Data records:
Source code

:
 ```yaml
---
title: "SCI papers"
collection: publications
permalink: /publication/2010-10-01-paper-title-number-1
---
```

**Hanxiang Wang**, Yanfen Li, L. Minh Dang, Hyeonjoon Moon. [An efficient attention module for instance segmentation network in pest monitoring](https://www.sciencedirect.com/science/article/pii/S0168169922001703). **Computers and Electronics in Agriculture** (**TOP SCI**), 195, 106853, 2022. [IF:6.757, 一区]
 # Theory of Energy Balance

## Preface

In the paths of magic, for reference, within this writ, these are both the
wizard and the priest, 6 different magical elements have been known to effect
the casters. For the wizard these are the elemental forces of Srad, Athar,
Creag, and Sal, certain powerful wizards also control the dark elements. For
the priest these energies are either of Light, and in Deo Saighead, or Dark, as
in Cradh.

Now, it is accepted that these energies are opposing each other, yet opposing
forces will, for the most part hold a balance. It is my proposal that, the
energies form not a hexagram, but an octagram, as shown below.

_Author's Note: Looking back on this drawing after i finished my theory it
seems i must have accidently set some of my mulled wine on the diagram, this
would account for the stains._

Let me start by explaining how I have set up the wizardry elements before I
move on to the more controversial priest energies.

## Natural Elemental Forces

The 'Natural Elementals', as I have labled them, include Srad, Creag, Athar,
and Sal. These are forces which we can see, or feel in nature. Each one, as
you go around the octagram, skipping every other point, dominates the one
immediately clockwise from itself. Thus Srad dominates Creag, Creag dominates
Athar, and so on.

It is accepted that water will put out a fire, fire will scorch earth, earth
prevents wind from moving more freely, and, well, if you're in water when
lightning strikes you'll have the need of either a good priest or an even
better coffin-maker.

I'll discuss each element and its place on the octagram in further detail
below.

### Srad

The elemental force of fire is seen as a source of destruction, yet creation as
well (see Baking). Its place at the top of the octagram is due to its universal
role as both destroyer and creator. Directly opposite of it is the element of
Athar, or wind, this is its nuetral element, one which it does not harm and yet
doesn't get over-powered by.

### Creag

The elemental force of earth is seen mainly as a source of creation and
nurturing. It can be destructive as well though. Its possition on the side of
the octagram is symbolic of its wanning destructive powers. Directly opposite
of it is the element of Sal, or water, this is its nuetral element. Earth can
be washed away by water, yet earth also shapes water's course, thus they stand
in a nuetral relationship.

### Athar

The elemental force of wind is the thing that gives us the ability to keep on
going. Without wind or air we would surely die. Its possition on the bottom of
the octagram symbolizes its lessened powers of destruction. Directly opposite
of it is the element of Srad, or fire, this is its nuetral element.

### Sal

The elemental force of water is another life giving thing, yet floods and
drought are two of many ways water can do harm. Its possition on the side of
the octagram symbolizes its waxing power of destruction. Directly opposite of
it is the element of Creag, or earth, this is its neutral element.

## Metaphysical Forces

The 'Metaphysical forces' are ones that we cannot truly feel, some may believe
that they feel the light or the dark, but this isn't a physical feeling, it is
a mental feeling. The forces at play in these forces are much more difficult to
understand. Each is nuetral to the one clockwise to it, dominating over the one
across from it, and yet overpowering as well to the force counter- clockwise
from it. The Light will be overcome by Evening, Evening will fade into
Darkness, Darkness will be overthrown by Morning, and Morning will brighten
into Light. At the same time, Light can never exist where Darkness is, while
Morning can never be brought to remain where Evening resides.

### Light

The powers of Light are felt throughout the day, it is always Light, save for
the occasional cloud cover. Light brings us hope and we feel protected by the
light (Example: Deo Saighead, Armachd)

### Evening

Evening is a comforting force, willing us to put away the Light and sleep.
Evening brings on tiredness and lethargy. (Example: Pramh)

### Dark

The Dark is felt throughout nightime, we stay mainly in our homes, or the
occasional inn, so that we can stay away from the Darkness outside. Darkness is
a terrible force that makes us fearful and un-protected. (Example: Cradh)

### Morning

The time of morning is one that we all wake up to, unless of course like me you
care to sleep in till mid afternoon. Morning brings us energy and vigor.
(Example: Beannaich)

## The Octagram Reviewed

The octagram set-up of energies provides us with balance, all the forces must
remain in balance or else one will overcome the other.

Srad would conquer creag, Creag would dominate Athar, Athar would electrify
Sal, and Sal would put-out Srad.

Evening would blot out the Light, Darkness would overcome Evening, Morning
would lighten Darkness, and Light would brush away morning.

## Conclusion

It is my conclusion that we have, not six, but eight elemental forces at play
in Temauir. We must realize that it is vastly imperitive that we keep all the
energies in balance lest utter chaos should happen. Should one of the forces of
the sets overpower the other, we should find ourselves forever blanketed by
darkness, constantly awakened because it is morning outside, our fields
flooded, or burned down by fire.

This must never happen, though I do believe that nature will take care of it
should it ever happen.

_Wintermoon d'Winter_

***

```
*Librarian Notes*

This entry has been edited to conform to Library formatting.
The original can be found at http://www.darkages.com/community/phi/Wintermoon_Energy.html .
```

What the task asks: If a line of the data holds the string "would", list it.

Completed exercise:
would account for the stains._
going. Without wind or air we would surely die. Its possition on the bottom of
Srad would conquer creag, Creag would dominate Athar, Athar would electrify
Sal, and Sal would put-out Srad.
Evening would blot out the Light, Darkness would overcome Evening, Morning
would lighten Darkness, and Light would brush away morning.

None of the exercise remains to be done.